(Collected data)
# # # # #
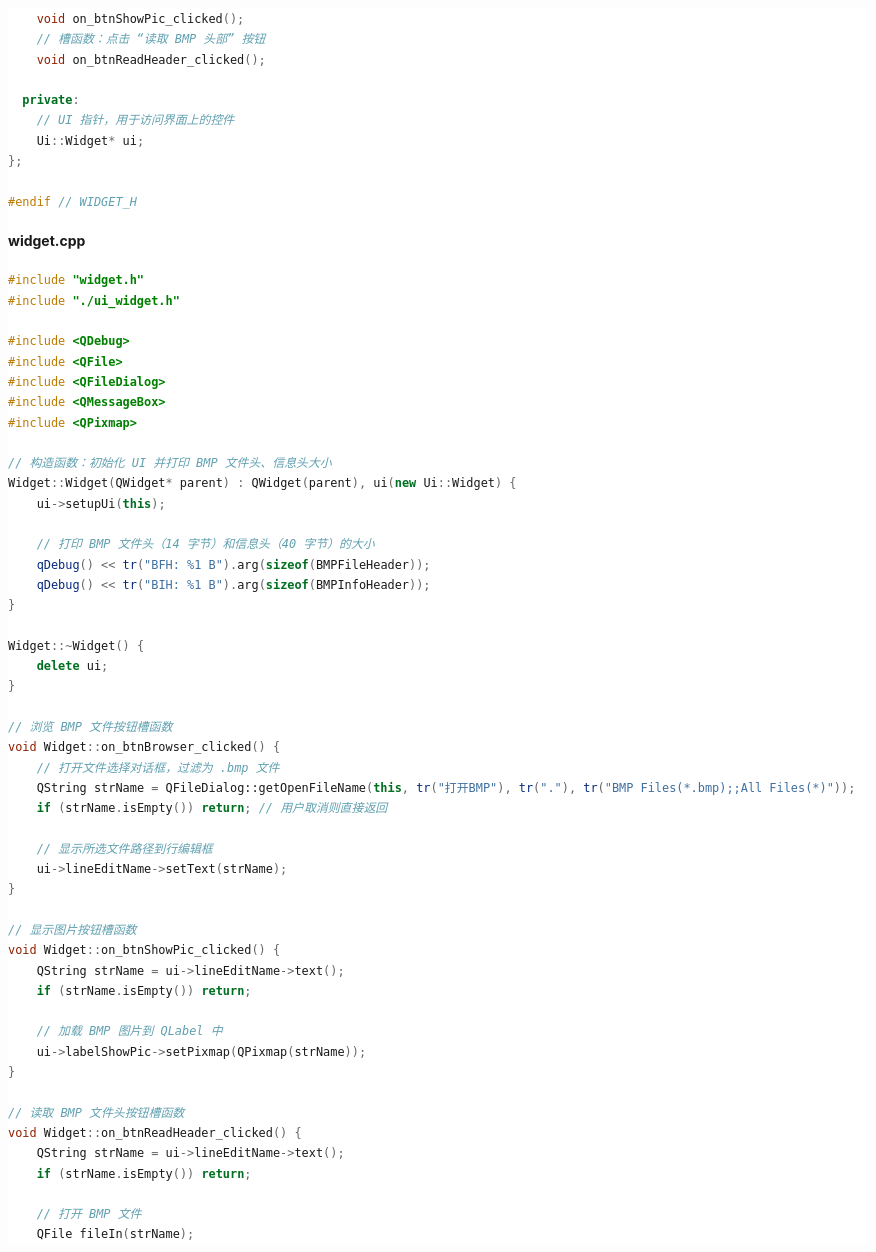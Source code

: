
 ```cpp
    void on_btnShowPic_clicked();
    // 槽函数：点击 “读取 BMP 头部” 按钮
    void on_btnReadHeader_clicked();

  private:
    // UI 指针，用于访问界面上的控件
    Ui::Widget* ui;
};

#endif // WIDGET_H
```

#### widget.cpp

```cpp
#include "widget.h"
#include "./ui_widget.h"

#include <QDebug>
#include <QFile>
#include <QFileDialog>
#include <QMessageBox>
#include <QPixmap>

// 构造函数：初始化 UI 并打印 BMP 文件头、信息头大小
Widget::Widget(QWidget* parent) : QWidget(parent), ui(new Ui::Widget) {
    ui->setupUi(this);

    // 打印 BMP 文件头（14 字节）和信息头（40 字节）的大小
    qDebug() << tr("BFH: %1 B").arg(sizeof(BMPFileHeader));
    qDebug() << tr("BIH: %1 B").arg(sizeof(BMPInfoHeader));
}

Widget::~Widget() {
    delete ui;
}

// 浏览 BMP 文件按钮槽函数
void Widget::on_btnBrowser_clicked() {
    // 打开文件选择对话框，过滤为 .bmp 文件
    QString strName = QFileDialog::getOpenFileName(this, tr("打开BMP"), tr("."), tr("BMP Files(*.bmp);;All Files(*)"));
    if (strName.isEmpty()) return; // 用户取消则直接返回

    // 显示所选文件路径到行编辑框
    ui->lineEditName->setText(strName);
}

// 显示图片按钮槽函数
void Widget::on_btnShowPic_clicked() {
    QString strName = ui->lineEditName->text();
    if (strName.isEmpty()) return;

    // 加载 BMP 图片到 QLabel 中
    ui->labelShowPic->setPixmap(QPixmap(strName));
}

// 读取 BMP 文件头按钮槽函数
void Widget::on_btnReadHeader_clicked() {
    QString strName = ui->lineEditName->text();
    if (strName.isEmpty()) return;

    // 打开 BMP 文件
    QFile fileIn(strName);
```
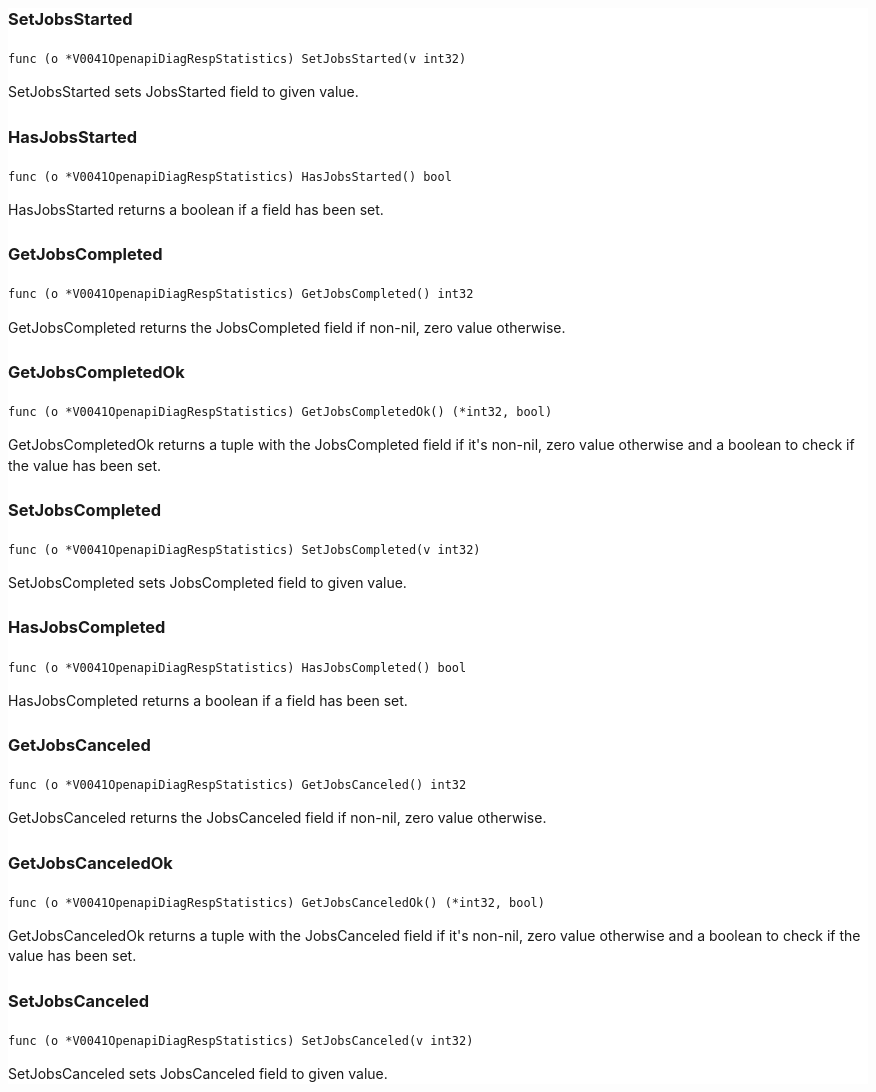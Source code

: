 ### SetJobsStarted

`func (o *V0041OpenapiDiagRespStatistics) SetJobsStarted(v int32)`

SetJobsStarted sets JobsStarted field to given value.

### HasJobsStarted

`func (o *V0041OpenapiDiagRespStatistics) HasJobsStarted() bool`

HasJobsStarted returns a boolean if a field has been set.

### GetJobsCompleted

`func (o *V0041OpenapiDiagRespStatistics) GetJobsCompleted() int32`

GetJobsCompleted returns the JobsCompleted field if non-nil, zero value otherwise.

### GetJobsCompletedOk

`func (o *V0041OpenapiDiagRespStatistics) GetJobsCompletedOk() (*int32, bool)`

GetJobsCompletedOk returns a tuple with the JobsCompleted field if it's non-nil, zero value otherwise
and a boolean to check if the value has been set.

### SetJobsCompleted

`func (o *V0041OpenapiDiagRespStatistics) SetJobsCompleted(v int32)`

SetJobsCompleted sets JobsCompleted field to given value.

### HasJobsCompleted

`func (o *V0041OpenapiDiagRespStatistics) HasJobsCompleted() bool`

HasJobsCompleted returns a boolean if a field has been set.

### GetJobsCanceled

`func (o *V0041OpenapiDiagRespStatistics) GetJobsCanceled() int32`

GetJobsCanceled returns the JobsCanceled field if non-nil, zero value otherwise.

### GetJobsCanceledOk

`func (o *V0041OpenapiDiagRespStatistics) GetJobsCanceledOk() (*int32, bool)`

GetJobsCanceledOk returns a tuple with the JobsCanceled field if it's non-nil, zero value otherwise
and a boolean to check if the value has been set.

### SetJobsCanceled

`func (o *V0041OpenapiDiagRespStatistics) SetJobsCanceled(v int32)`

SetJobsCanceled sets JobsCanceled field to given value.

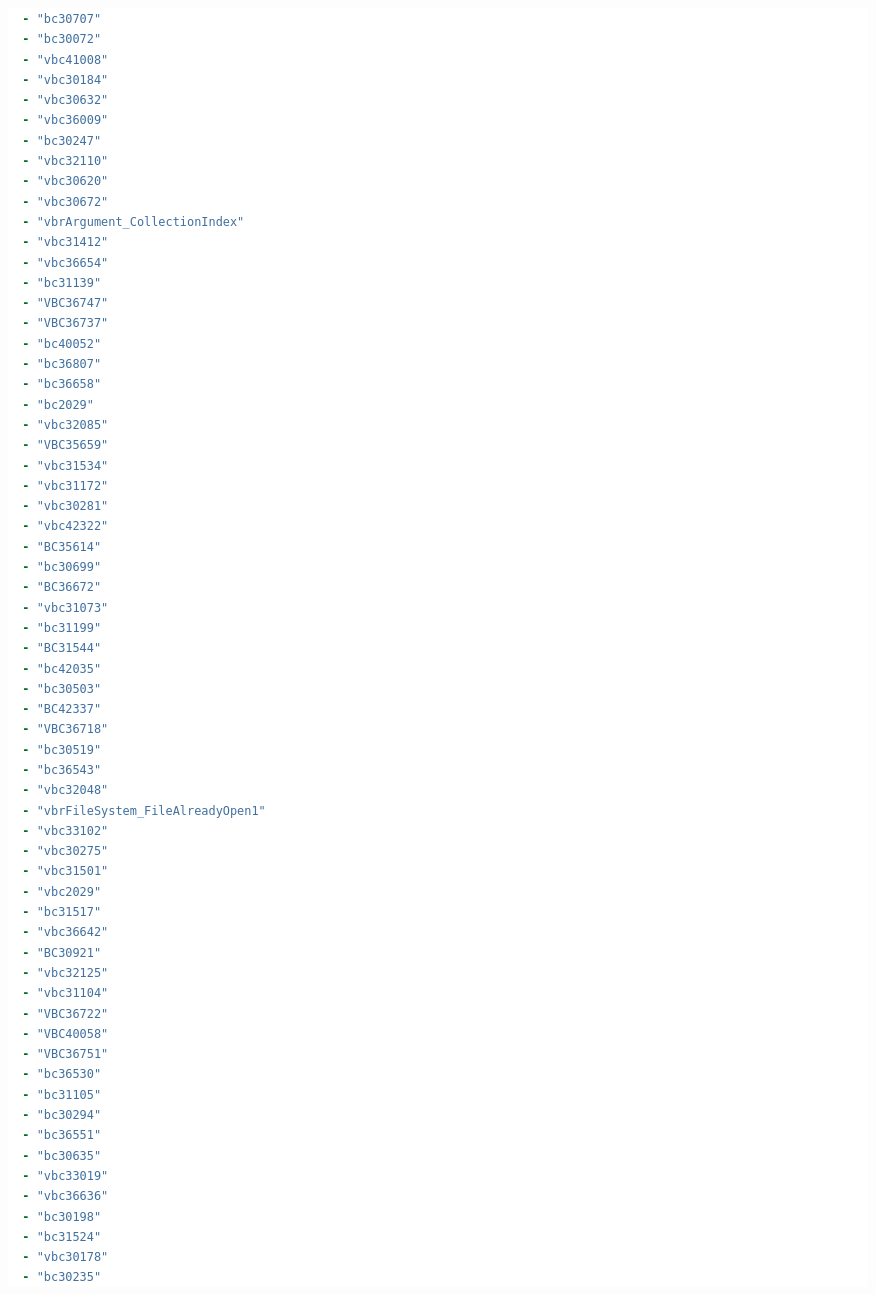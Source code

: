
 ```yaml
  - "bc30707"
  - "bc30072"
  - "vbc41008"
  - "vbc30184"
  - "vbc30632"
  - "vbc36009"
  - "bc30247"
  - "vbc32110"
  - "vbc30620"
  - "vbc30672"
  - "vbrArgument_CollectionIndex"
  - "vbc31412"
  - "vbc36654"
  - "bc31139"
  - "VBC36747"
  - "VBC36737"
  - "bc40052"
  - "bc36807"
  - "bc36658"
  - "bc2029"
  - "vbc32085"
  - "VBC35659"
  - "vbc31534"
  - "vbc31172"
  - "vbc30281"
  - "vbc42322"
  - "BC35614"
  - "bc30699"
  - "BC36672"
  - "vbc31073"
  - "bc31199"
  - "BC31544"
  - "bc42035"
  - "bc30503"
  - "BC42337"
  - "VBC36718"
  - "bc30519"
  - "bc36543"
  - "vbc32048"
  - "vbrFileSystem_FileAlreadyOpen1"
  - "vbc33102"
  - "vbc30275"
  - "vbc31501"
  - "vbc2029"
  - "bc31517"
  - "vbc36642"
  - "BC30921"
  - "vbc32125"
  - "vbc31104"
  - "VBC36722"
  - "VBC40058"
  - "VBC36751"
  - "bc36530"
  - "bc31105"
  - "bc30294"
  - "bc36551"
  - "bc30635"
  - "vbc33019"
  - "vbc36636"
  - "bc30198"
  - "bc31524"
  - "vbc30178"
  - "bc30235"
```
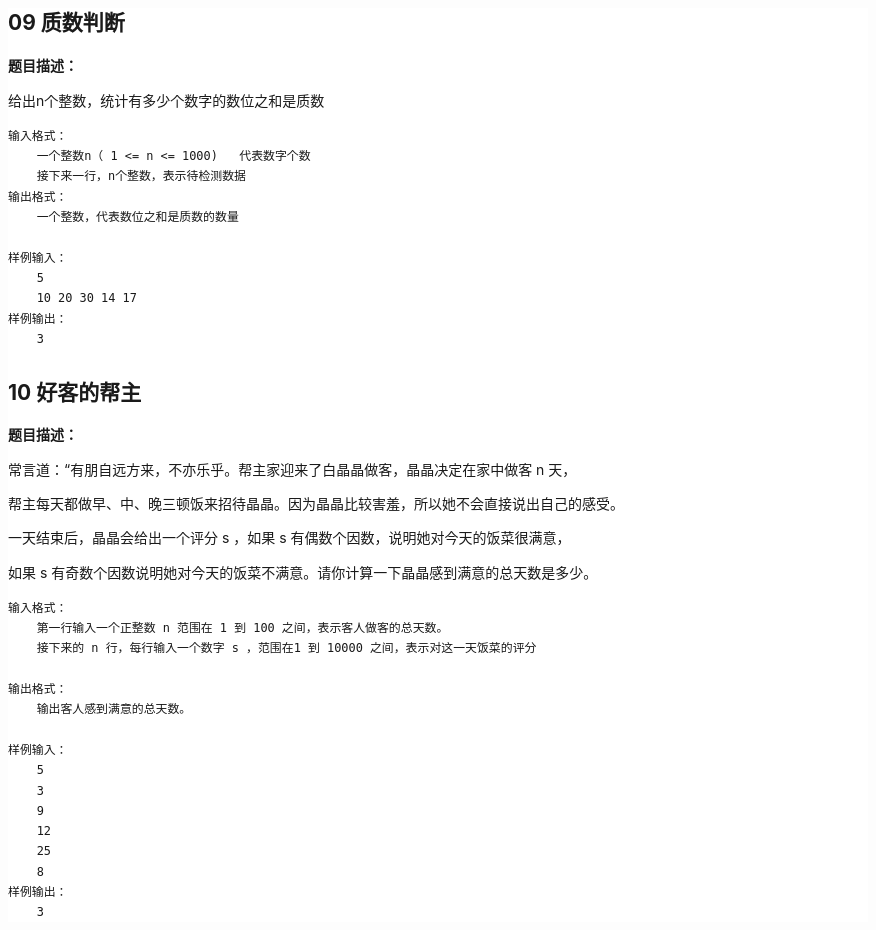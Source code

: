 
## 09 质数判断



**题目描述：**



给出n个整数，统计有多少个数字的数位之和是质数



```
输入格式：
	一个整数n（ 1 <= n <= 1000)   代表数字个数
	接下来一行，n个整数，表示待检测数据
输出格式：
	一个整数，代表数位之和是质数的数量

样例输入：
	5
	10 20 30 14 17
样例输出：
	3
```





















## 10 好客的帮主  



**题目描述：**

常言道：“有朋自远方来，不亦乐乎。帮主家迎来了白晶晶做客，晶晶决定在家中做客 n 天，

帮主每天都做早、中、晚三顿饭来招待晶晶。因为晶晶比较害羞，所以她不会直接说出自己的感受。

一天结束后，晶晶会给出一个评分 s ，如果 s 有偶数个因数，说明她对今天的饭菜很满意，

如果 s 有奇数个因数说明她对今天的饭菜不满意。请你计算一下晶晶感到满意的总天数是多少。



```
输入格式：
	第一行输入一个正整数 n 范围在 1 到 100 之间，表示客人做客的总天数。
	接下来的 n 行，每行输入一个数字 s ，范围在1 到 10000 之间，表示对这一天饭菜的评分

输出格式：
	输出客人感到满意的总天数。

样例输入：
	5
	3
	9
	12
	25
	8
样例输出：
    3
```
# # # # #
*Problem description:* Tally the lines in the data that contain the string "QPixmap". Report only the total.

*Response area:* 2